Segment Start: Information shown
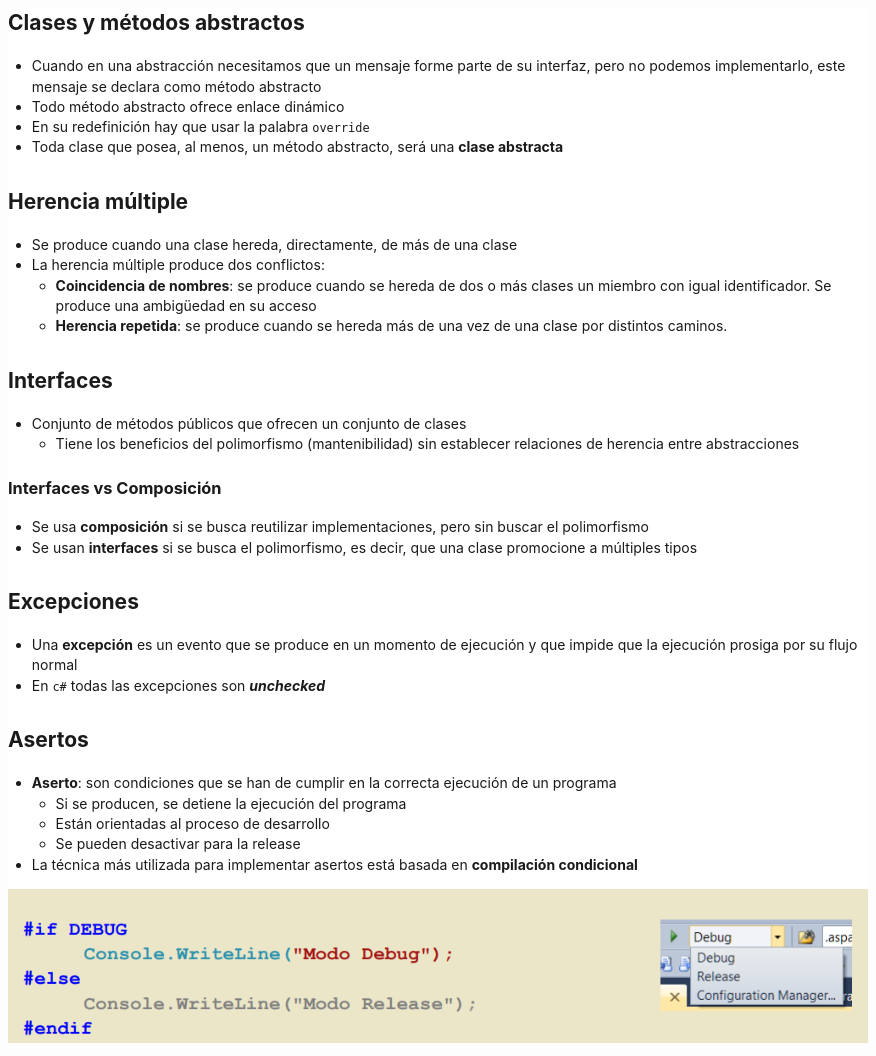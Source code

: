 ## Clases y métodos abstractos

- Cuando en una abstracción necesitamos que un mensaje forme parte de su interfaz, pero no podemos implementarlo, este mensaje se declara como método abstracto
- Todo método abstracto ofrece enlace dinámico
- En su redefinición hay que usar la palabra `override`
- Toda clase que posea, al menos, un método abstracto, será una **clase abstracta**

## Herencia múltiple

- Se produce cuando una clase hereda, directamente, de más de una clase
- La herencia múltiple produce dos conflictos:
	- **Coincidencia de nombres**: se produce cuando se hereda de dos o más clases un miembro con igual identificador. Se produce una ambigüedad en su acceso
	- **Herencia repetida**: se produce cuando se hereda más de una vez de una clase por distintos caminos.

## Interfaces

- Conjunto de métodos públicos que ofrecen un conjunto de clases
	- Tiene los beneficios del polimorfismo (mantenibilidad) sin establecer relaciones de herencia entre abstracciones

### Interfaces vs Composición

- Se usa **composición** si se busca reutilizar implementaciones, pero sin buscar el polimorfismo
- Se usan **interfaces** si se busca el polimorfismo, es decir, que una clase promocione a múltiples tipos

## Excepciones

- Una **excepción** es un evento que se produce en un momento de ejecución y que impide que la ejecución prosiga por su flujo normal
- En `c#` todas las excepciones son ***unchecked***

## Asertos

- **Aserto**: son condiciones que se han de cumplir en la correcta ejecución de un programa
	- Si se producen, se detiene la ejecución del programa
	- Están orientadas al proceso de desarrollo
	- Se pueden desactivar para la release
- La técnica más utilizada para implementar asertos está basada en **compilación condicional**

![](img/Pasted%20image%2020240518130550.png)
Segment End: Information shown
- Directions for this task -
The lines from the one containing "- La técnica" through the last line of the material above are to be copied exactly, both ends included.

- Answer box -
- La técnica más utilizada para implementar asertos está basada en **compilación condicional**

![](img/Pasted%20image%2020240518130550.png)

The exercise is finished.